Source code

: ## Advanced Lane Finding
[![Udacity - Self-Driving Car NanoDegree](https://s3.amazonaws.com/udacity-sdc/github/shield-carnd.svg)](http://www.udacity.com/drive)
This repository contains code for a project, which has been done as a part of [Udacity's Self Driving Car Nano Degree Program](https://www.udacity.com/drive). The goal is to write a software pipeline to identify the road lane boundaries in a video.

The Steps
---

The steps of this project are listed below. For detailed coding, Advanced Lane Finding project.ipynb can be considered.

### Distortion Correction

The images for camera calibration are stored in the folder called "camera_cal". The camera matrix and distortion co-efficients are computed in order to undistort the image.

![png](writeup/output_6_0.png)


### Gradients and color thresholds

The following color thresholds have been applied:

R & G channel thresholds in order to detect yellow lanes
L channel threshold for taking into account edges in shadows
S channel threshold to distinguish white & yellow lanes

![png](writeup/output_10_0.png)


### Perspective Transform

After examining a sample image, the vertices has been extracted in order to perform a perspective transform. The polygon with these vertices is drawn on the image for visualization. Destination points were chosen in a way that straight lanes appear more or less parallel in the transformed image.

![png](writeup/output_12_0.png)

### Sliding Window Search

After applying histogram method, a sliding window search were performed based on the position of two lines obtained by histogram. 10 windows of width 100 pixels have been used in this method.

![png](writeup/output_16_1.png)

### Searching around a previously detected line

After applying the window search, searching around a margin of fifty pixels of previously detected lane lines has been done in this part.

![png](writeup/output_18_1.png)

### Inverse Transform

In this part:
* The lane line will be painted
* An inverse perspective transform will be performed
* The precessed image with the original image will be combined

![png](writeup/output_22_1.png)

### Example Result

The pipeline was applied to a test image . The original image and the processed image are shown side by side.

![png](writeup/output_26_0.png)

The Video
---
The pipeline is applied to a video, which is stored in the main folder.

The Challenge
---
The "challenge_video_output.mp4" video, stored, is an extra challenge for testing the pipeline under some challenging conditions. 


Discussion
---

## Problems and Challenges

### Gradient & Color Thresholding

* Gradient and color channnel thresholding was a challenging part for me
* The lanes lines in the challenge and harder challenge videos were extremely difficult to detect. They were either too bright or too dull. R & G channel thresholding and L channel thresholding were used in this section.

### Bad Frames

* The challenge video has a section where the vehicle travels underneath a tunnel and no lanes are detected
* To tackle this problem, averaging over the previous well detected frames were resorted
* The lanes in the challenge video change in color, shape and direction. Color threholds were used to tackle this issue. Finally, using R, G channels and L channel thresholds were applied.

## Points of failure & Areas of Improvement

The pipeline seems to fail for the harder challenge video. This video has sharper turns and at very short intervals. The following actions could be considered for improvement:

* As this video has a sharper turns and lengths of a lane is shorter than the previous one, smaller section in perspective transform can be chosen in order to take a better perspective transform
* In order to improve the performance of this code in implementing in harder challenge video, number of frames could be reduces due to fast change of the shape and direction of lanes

Instructions to follow>
Your task is to transcribe the material exactly.

Written answer>
Source code

: ## Advanced Lane Finding
[![Udacity - Self-Driving Car NanoDegree](https://s3.amazonaws.com/udacity-sdc/github/shield-carnd.svg)](http://www.udacity.com/drive)
This repository contains code for a project, which has been done as a part of [Udacity's Self Driving Car Nano Degree Program](https://www.udacity.com/drive). The goal is to write a software pipeline to identify the road lane boundaries in a video.

The Steps
---

The steps of this project are listed below. For detailed coding, Advanced Lane Finding project.ipynb can be considered.

### Distortion Correction

The images for camera calibration are stored in the folder called "camera_cal". The camera matrix and distortion co-efficients are computed in order to undistort the image.

![png](writeup/output_6_0.png)


### Gradients and color thresholds

The following color thresholds have been applied:

R & G channel thresholds in order to detect yellow lanes
L channel threshold for taking into account edges in shadows
S channel threshold to distinguish white & yellow lanes

![png](writeup/output_10_0.png)


### Perspective Transform

After examining a sample image, the vertices has been extracted in order to perform a perspective transform. The polygon with these vertices is drawn on the image for visualization. Destination points were chosen in a way that straight lanes appear more or less parallel in the transformed image.

![png](writeup/output_12_0.png)

### Sliding Window Search

After applying histogram method, a sliding window search were performed based on the position of two lines obtained by histogram. 10 windows of width 100 pixels have been used in this method.

![png](writeup/output_16_1.png)

### Searching around a previously detected line

After applying the window search, searching around a margin of fifty pixels of previously detected lane lines has been done in this part.

![png](writeup/output_18_1.png)

### Inverse Transform

In this part:
* The lane line will be painted
* An inverse perspective transform will be performed
* The precessed image with the original image will be combined

![png](writeup/output_22_1.png)

### Example Result

The pipeline was applied to a test image . The original image and the processed image are shown side by side.

![png](writeup/output_26_0.png)

The Video
---
The pipeline is applied to a video, which is stored in the main folder.

The Challenge
---
The "challenge_video_output.mp4" video, stored, is an extra challenge for testing the pipeline under some challenging conditions. 


Discussion
---

## Problems and Challenges

### Gradient & Color Thresholding

* Gradient and color channnel thresholding was a challenging part for me
* The lanes lines in the challenge and harder challenge videos were extremely difficult to detect. They were either too bright or too dull. R & G channel thresholding and L channel thresholding were used in this section.

### Bad Frames

* The challenge video has a section where the vehicle travels underneath a tunnel and no lanes are detected
* To tackle this problem, averaging over the previous well detected frames were resorted
* The lanes in the challenge video change in color, shape and direction. Color threholds were used to tackle this issue. Finally, using R, G channels and L channel thresholds were applied.

## Points of failure & Areas of Improvement

The pipeline seems to fail for the harder challenge video. This video has sharper turns and at very short intervals. The following actions could be considered for improvement:

* As this video has a sharper turns and lengths of a lane is shorter than the previous one, smaller section in perspective transform can be chosen in order to take a better perspective transform
* In order to improve the performance of this code in implementing in harder challenge video, number of frames could be reduces due to fast change of the shape and direction of lanes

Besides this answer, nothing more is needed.